[LISTED RECORDS Boundary: Start]

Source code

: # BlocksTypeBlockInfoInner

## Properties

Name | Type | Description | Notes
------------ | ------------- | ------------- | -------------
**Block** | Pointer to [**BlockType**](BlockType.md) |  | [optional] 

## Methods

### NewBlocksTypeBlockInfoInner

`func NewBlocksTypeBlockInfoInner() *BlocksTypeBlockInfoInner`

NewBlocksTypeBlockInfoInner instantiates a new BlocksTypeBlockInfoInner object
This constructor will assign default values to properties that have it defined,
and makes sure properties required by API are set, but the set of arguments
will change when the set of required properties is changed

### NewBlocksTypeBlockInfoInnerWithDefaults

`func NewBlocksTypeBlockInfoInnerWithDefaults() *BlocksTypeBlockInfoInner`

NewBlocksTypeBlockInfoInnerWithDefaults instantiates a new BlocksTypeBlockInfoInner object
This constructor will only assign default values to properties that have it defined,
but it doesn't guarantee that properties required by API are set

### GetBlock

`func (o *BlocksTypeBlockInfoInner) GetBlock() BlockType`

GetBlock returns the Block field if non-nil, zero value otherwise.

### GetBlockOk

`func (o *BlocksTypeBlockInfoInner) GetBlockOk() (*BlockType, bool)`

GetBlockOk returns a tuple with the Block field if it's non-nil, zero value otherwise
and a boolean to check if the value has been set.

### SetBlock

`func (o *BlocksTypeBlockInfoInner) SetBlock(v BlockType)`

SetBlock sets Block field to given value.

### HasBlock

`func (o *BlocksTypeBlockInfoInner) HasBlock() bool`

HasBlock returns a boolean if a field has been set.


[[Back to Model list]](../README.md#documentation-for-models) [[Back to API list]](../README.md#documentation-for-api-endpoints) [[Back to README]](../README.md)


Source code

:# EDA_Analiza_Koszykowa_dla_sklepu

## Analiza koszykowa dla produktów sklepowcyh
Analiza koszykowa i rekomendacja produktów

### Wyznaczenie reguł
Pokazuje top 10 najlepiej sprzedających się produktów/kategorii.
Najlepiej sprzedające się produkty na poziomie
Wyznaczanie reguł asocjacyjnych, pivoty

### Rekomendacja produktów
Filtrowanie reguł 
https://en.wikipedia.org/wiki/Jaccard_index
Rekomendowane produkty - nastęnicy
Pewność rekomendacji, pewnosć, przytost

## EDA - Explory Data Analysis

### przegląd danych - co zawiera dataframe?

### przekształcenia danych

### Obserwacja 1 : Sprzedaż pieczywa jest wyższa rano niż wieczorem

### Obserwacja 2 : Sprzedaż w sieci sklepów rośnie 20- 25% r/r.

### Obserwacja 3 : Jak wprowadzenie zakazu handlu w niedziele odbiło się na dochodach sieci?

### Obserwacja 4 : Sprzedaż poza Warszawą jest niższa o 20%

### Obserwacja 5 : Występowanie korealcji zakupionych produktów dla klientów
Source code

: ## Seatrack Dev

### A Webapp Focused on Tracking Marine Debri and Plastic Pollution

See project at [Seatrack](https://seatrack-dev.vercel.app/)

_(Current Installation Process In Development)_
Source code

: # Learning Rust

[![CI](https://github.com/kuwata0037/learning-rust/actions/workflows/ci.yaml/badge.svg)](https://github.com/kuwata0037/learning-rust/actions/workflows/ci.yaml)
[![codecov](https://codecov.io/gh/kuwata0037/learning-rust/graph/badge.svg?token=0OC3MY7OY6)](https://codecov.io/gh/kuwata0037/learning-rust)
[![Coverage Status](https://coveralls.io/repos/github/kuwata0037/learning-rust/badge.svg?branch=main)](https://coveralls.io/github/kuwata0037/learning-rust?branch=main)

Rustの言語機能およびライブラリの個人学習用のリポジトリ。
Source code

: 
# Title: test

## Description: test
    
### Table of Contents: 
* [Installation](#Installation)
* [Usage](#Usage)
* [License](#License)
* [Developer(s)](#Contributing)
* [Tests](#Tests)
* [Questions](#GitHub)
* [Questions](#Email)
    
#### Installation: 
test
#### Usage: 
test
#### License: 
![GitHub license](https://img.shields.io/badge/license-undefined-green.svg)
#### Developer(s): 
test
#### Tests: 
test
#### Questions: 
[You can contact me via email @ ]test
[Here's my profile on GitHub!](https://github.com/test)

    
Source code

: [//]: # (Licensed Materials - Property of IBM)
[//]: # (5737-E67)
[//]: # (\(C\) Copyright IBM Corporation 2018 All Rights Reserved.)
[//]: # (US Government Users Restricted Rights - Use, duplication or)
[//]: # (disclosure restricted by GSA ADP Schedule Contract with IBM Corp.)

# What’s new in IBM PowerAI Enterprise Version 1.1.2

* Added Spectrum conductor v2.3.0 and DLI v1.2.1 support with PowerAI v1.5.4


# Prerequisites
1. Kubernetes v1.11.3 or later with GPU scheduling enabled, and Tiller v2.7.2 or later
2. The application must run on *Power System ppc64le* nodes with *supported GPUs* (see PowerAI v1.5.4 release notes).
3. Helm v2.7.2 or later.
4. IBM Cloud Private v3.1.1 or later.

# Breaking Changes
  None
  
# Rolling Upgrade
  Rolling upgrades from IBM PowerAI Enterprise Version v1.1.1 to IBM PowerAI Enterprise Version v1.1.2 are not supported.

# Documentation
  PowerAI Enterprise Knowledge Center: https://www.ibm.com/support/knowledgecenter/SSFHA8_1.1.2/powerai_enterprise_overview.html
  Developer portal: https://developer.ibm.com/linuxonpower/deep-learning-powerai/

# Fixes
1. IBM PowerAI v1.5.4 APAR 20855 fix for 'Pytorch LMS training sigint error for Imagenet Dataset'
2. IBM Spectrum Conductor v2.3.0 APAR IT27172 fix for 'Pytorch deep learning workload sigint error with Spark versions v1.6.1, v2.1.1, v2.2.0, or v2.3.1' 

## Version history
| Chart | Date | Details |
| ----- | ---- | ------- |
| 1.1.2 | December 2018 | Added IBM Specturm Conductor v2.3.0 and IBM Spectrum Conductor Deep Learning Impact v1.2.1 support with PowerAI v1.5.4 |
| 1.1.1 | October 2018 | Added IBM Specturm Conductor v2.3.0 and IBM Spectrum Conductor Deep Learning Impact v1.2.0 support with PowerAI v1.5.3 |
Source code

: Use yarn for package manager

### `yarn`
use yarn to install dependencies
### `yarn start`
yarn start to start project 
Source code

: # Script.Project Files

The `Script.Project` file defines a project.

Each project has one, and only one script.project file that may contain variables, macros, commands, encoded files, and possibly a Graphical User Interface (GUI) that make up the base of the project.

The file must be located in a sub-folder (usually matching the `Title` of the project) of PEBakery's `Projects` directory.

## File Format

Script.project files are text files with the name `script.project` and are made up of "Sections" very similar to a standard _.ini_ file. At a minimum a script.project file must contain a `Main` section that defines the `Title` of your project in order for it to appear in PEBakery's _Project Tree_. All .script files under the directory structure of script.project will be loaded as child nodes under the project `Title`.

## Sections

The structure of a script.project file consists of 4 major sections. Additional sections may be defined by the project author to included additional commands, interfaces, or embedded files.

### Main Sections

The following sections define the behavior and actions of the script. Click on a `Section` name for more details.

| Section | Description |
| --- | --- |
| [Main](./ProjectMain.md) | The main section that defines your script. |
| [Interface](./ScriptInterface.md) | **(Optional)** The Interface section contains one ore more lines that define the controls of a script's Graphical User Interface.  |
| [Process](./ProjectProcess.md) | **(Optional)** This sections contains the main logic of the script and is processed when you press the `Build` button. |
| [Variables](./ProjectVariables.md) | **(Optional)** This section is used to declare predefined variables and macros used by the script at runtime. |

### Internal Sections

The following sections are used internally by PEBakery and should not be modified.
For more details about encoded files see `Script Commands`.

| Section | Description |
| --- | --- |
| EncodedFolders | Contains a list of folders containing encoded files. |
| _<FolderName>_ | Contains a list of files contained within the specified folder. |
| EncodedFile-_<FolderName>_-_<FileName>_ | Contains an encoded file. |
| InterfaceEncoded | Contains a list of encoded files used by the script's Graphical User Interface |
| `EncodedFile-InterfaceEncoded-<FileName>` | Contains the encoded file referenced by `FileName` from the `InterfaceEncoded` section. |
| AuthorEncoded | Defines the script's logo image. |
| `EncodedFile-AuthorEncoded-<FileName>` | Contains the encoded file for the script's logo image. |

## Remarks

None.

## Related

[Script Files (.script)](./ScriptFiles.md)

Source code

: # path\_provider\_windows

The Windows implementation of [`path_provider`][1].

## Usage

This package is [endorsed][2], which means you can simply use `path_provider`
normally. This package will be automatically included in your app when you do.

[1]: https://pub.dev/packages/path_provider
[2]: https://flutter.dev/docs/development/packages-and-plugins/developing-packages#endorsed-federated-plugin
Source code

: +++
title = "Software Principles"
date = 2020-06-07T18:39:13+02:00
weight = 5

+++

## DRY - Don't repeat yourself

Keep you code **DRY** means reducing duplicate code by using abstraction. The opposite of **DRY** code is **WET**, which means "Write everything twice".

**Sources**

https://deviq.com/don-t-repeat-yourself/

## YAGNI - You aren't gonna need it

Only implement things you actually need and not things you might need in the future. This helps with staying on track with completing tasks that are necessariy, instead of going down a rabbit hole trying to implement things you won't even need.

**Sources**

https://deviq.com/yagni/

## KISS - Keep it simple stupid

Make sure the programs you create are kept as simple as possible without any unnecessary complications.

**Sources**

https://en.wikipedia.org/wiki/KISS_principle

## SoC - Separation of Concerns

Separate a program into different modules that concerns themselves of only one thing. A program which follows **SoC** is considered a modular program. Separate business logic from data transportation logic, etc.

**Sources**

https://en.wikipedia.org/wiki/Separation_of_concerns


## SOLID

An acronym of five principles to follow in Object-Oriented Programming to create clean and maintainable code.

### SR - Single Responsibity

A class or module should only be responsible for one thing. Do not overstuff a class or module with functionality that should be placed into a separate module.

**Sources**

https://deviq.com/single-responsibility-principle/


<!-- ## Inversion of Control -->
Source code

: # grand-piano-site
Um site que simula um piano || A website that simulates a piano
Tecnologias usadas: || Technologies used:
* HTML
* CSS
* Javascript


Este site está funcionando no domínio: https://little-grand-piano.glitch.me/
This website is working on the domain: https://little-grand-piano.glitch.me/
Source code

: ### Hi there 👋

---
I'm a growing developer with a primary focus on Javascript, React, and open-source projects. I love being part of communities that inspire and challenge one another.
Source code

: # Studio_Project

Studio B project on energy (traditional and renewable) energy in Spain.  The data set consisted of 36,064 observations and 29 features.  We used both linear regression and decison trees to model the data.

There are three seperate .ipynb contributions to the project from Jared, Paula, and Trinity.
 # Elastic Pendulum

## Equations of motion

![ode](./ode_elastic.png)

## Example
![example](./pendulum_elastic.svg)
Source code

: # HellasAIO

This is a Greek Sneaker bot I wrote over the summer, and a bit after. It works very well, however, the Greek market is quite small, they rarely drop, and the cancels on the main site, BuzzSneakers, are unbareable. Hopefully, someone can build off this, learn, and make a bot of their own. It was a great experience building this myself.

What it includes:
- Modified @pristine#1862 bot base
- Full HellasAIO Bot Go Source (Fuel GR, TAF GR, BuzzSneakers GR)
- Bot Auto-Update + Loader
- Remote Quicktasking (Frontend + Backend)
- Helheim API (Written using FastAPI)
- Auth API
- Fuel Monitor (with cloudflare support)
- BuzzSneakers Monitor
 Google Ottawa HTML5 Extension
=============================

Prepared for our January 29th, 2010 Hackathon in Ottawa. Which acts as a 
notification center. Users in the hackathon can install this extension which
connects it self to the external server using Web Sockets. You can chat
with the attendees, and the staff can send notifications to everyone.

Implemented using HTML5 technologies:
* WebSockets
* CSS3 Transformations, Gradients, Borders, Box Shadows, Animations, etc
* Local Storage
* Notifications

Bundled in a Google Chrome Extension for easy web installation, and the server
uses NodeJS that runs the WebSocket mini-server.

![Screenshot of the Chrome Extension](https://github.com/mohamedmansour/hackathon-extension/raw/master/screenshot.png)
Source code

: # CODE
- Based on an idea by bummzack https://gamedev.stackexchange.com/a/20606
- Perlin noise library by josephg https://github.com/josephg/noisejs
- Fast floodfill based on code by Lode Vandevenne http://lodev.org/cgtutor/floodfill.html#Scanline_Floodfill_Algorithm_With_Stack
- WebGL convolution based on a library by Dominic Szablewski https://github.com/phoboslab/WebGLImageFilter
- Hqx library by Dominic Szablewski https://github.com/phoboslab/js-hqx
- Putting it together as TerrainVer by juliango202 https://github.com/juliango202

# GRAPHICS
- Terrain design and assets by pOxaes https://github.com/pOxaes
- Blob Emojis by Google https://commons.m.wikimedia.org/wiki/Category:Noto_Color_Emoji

[LISTED RECORDS Boundary: End]

* [YOUR OBJECTIVE]: Working from the data above, extract solely the lines from the one containing "https://deviq.com/don-t-repeat-yourself/" through the one containing "## YAGNI - You aren't gonna need it", exactly as they appear, both included.

* [TASK ANSWER]:
https://deviq.com/don-t-repeat-yourself/

## YAGNI - You aren't gonna need it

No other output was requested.